Penguins are the dominant terrestrial animal in Antarctica — although they spend a lot of time in the water they have no natural predators on land. So, I love that these critters that humans constantly anthropomorphize — by depicting them with top hats or likening them to waiters — are actually top of the food chain on land. The other gals in the cast play penguins who sometimes morph into other things, topographical and human (I play a human). I kind of laughed at my own idea of having them be penguins but then I went ahead and actually did it. And then, I didn’t think they’d actually move around like penguins but I sheepishly admit, they do (and they do it very well, I might add). A lot of the movement is nothing like and has nothing to do with penguins but we pretty much just go for it where it does.

We also took a field trip to the Central Park Zoo to see the penguins there. One of the zookeepers met with us and answered questions. One gal asked about their sex — both as in male/female and as in copulation. Penguins have only one orifice for both sex and excreting waste — sex organs are all internal. They are externally androgynous and sex can only be determined through DNA testing or observance of breeding behavior. The Central Park penguins don’t breed until June. We had noticed two penguins who were off in a corner by themselves, like lovers, and we teased ourselves for anthropomorphizing them — oh, tee-hee, silly us! But about 10 minutes later one of the dancers noticed that they were engaging in the, um, breeding position, as it were, and the zookeeper expressed great surprise and shock that they were attempting to breed out of season. Soon after this visit, The [New York]Times printed an article about the zoo’s gay penguins and we are now convinced these were the little guys we got to see that day– Roy and Silo. They have been my personal mascots ever since.

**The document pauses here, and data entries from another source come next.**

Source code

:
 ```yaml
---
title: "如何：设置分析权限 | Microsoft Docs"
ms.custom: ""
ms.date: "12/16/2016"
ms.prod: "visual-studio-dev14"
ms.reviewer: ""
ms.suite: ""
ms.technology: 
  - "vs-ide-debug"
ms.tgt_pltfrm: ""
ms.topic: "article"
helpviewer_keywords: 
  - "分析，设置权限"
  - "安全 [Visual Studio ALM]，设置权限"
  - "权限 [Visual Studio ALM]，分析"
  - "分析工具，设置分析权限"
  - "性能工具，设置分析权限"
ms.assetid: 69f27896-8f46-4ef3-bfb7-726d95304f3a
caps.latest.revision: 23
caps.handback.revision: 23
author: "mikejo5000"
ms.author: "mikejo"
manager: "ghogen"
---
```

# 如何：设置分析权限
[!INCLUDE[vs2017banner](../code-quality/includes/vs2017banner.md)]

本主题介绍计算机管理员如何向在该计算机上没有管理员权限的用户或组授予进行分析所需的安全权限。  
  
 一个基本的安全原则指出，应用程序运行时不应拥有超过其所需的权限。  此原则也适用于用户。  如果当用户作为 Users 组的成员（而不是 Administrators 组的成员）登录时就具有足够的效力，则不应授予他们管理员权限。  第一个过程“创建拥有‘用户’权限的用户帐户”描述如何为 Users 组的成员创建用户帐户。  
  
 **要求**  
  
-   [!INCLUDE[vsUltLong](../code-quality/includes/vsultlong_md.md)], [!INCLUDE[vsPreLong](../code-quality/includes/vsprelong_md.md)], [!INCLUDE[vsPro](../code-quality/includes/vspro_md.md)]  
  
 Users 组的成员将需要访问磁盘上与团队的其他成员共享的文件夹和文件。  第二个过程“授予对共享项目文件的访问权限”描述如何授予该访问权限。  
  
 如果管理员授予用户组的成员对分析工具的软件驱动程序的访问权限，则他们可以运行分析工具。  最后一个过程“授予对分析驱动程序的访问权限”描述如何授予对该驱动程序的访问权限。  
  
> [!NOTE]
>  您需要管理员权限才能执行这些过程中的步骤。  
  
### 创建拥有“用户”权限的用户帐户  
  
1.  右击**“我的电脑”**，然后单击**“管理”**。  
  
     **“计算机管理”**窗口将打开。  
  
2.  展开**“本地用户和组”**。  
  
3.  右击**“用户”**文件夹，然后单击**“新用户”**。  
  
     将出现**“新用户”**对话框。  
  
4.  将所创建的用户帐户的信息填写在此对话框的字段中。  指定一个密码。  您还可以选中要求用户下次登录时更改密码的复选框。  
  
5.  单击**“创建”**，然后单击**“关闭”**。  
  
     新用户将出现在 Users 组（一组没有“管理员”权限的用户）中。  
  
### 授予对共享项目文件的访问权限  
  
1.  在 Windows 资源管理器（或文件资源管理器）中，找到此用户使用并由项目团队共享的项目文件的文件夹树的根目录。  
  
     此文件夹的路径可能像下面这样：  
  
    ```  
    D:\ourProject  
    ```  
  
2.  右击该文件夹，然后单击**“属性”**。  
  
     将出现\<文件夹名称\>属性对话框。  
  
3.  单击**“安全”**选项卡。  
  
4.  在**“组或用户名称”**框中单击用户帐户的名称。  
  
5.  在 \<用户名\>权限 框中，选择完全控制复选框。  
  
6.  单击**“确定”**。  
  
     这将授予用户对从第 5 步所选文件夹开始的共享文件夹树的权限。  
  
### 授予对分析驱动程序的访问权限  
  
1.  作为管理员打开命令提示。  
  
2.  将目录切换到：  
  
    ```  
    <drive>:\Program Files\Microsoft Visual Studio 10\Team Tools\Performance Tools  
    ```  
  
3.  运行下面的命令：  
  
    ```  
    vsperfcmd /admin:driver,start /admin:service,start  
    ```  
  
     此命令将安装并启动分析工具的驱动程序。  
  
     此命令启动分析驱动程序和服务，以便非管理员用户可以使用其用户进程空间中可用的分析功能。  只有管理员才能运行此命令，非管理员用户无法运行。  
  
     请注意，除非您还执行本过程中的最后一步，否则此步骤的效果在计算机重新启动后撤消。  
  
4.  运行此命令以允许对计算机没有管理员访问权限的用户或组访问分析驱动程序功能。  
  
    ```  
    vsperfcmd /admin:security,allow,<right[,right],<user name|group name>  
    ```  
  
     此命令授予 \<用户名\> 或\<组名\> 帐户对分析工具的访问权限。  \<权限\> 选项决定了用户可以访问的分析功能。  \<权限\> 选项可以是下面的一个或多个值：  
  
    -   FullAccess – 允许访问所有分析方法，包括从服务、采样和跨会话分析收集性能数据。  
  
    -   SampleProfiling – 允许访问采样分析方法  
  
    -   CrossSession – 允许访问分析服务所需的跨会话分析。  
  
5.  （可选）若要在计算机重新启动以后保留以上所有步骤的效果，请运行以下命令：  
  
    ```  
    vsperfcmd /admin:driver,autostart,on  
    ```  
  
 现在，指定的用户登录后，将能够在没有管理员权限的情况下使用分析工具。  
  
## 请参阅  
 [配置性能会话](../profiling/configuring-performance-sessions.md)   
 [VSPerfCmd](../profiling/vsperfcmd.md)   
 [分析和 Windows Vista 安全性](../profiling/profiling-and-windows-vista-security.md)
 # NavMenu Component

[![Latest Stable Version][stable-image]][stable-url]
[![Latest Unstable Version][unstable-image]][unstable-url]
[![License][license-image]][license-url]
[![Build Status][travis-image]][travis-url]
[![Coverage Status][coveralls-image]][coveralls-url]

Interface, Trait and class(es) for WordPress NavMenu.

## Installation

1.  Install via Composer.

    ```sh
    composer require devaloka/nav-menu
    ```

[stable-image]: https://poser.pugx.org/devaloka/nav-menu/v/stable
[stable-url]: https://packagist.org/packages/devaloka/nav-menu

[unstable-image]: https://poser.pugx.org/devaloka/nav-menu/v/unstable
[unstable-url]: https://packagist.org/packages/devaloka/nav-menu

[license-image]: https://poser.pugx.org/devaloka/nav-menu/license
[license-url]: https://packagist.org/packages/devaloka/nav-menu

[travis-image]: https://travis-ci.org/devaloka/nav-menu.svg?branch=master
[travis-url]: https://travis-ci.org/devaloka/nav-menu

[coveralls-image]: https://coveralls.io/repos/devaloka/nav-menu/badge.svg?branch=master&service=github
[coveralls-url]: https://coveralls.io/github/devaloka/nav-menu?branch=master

Your bio tells us a few of your special skills are rope spinning and trapeze flying. Will we be seeing any of these in Cold Comfort?

Nope. I’ve never incorporated the trapeze into my performing except in some of the physicality it demands. As it is, it’s been years since I’ve flown. The rope spinning doesn’t come into play in this show either though I’ve been picking it up again after years of neglecting it. It’s actually a great warm-up. And I’ve missed doing it.

This performance will be your first evening length show. Which choreographers with whom you have worked in the past have influenced and shaped your own work? How so?

Oh, everybody, I reckon. There is definitely more “real dance” in this show than any other I’ve made. And certainly all of the gals in the show have both influenced and encouraged me to go there. Sally Silvers has been a big influence — her choreographic assignments in the studio are extremely challenging and inspiring. Even the best dancers get brain cramps trying to keep track of the variations she throws in — it’s really exciting. I don’t approach anything close to that in my own work but she has totally opened my eyes to that kind of process and thinking ahead in choreographing. Morgan Thorson, my partner as well as cohort in this and other shows, has also taught me a lot. She has always been a great sounding board for me and a source of much support. I’ve also collaborated extensively so there is always some shape-shifting and influencing in that process. But in terms of sensibility and content, I’ve always followed my own impulses there. And in this show I’ve really pushed myself to go to the heart of what this project means to me, to avoid some of my easier choices, and go to the darker places, performance-wise, that I haven’t given myself enough time to dwell in the past. I love the bittersweet. ….I know a bunch of gals running around like gay penguins doesn’t sound very dark or bittersweet but trust me, it can be.